→ TASK BRIEF: Please restate, word for word, the lines below that begin at the one with "3 mph might" and end at the one with "using the GLM". Leave out all other lines.

※ ※ ※

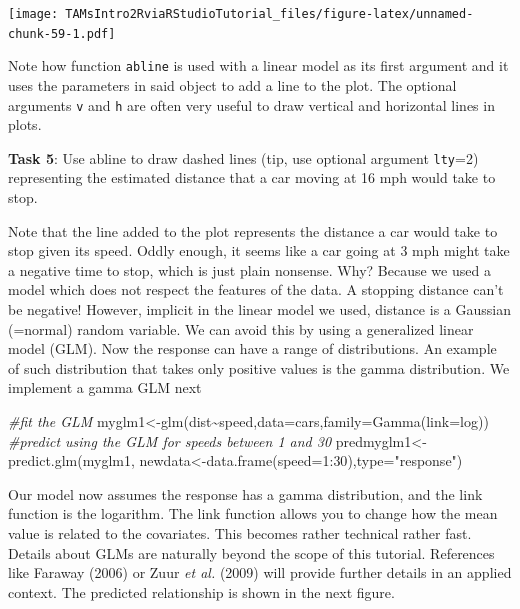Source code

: \documentclass[
]{article}
\newenvironment{Shaded}{\begin{snugshade}}{\end{snugshade}}
\newcommand{\AttributeTok}[1]{\textcolor[rgb]{0.77,0.63,0.00}{#1}}
\newcommand{\CommentTok}[1]{\textcolor[rgb]{0.56,0.35,0.01}{\textit{#1}}}
\newcommand{\DecValTok}[1]{\textcolor[rgb]{0.00,0.00,0.81}{#1}}
\newcommand{\FunctionTok}[1]{\textcolor[rgb]{0.00,0.00,0.00}{#1}}
\newcommand{\NormalTok}[1]{#1}
\newcommand{\OtherTok}[1]{\textcolor[rgb]{0.56,0.35,0.01}{#1}}
\newcommand{\SpecialCharTok}[1]{\textcolor[rgb]{0.00,0.00,0.00}{#1}}
\newcommand{\StringTok}[1]{\textcolor[rgb]{0.31,0.60,0.02}{#1}}
\begin{document}
\texttt{[image: TAMsIntro2RviaRStudioTutorial\_files/figure-latex/unnamed-chunk-59-1.pdf]}

Note how function \texttt{abline} is used with a linear model as its
first argument and it uses the parameters in said object to add a line
to the plot. The optional arguments \texttt{v} and \texttt{h} are often
very useful to draw vertical and horizontal lines in plots.

\textbf{Task 5}: Use abline to draw dashed lines (tip, use optional
argument \texttt{lty}=2) representing the estimated distance that a car
moving at 16 mph would take to stop.

Note that the line added to the plot represents the distance a car would
take to stop given its speed. Oddly enough, it seems like a car going at
3 mph might take a negative time to stop, which is just plain nonsense.
Why? Because we used a model which does not respect the features of the
data. A stopping distance can't be negative! However, implicit in the
linear model we used, distance is a Gaussian (=normal) random variable.
We can avoid this by using a generalized linear model (GLM). Now the
response can have a range of distributions. An example of such
distribution that takes only positive values is the gamma distribution.
We implement a gamma GLM next

\begin{Shaded}
\begin{Highlighting}[]
\CommentTok{\#fit the GLM}
\NormalTok{myglm1}\OtherTok{\textless{}{-}}\FunctionTok{glm}\NormalTok{(dist}\SpecialCharTok{\textasciitilde{}}\NormalTok{speed,}\AttributeTok{data=}\NormalTok{cars,}\AttributeTok{family=}\FunctionTok{Gamma}\NormalTok{(}\AttributeTok{link=}\NormalTok{log))}
\CommentTok{\#predict using the GLM for speeds between 1 and 30}
\NormalTok{predmyglm1}\OtherTok{\textless{}{-}}\FunctionTok{predict.glm}\NormalTok{(myglm1,}
\NormalTok{newdata}\OtherTok{\textless{}{-}}\FunctionTok{data.frame}\NormalTok{(}\AttributeTok{speed=}\DecValTok{1}\SpecialCharTok{:}\DecValTok{30}\NormalTok{),}\AttributeTok{type=}\StringTok{"response"}\NormalTok{)}
\end{Highlighting}
\end{Shaded}

Our model now assumes the response has a gamma distribution, and the
link function is the logarithm. The link function allows you to change
how the mean value is related to the covariates. This becomes rather
technical rather fast. Details about GLMs are naturally beyond the scope
of this tutorial. References like Faraway (2006) or Zuur \emph{et al.}
(2009) will provide further details in an applied context. The predicted
relationship is shown in the next figure.
\end{document}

※ ※ ※

→ EXPECTED ANSWER:
3 mph might take a negative time to stop, which is just plain nonsense.
Why? Because we used a model which does not respect the features of the
data. A stopping distance can't be negative! However, implicit in the
linear model we used, distance is a Gaussian (=normal) random variable.
We can avoid this by using a generalized linear model (GLM). Now the
response can have a range of distributions. An example of such
distribution that takes only positive values is the gamma distribution.
We implement a gamma GLM next

\begin{Shaded}
\begin{Highlighting}[]
\CommentTok{\#fit the GLM}
\NormalTok{myglm1}\OtherTok{\textless{}{-}}\FunctionTok{glm}\NormalTok{(dist}\SpecialCharTok{\textasciitilde{}}\NormalTok{speed,}\AttributeTok{data=}\NormalTok{cars,}\AttributeTok{family=}\FunctionTok{Gamma}\NormalTok{(}\AttributeTok{link=}\NormalTok{log))}
\CommentTok{\#predict using the GLM for speeds between 1 and 30}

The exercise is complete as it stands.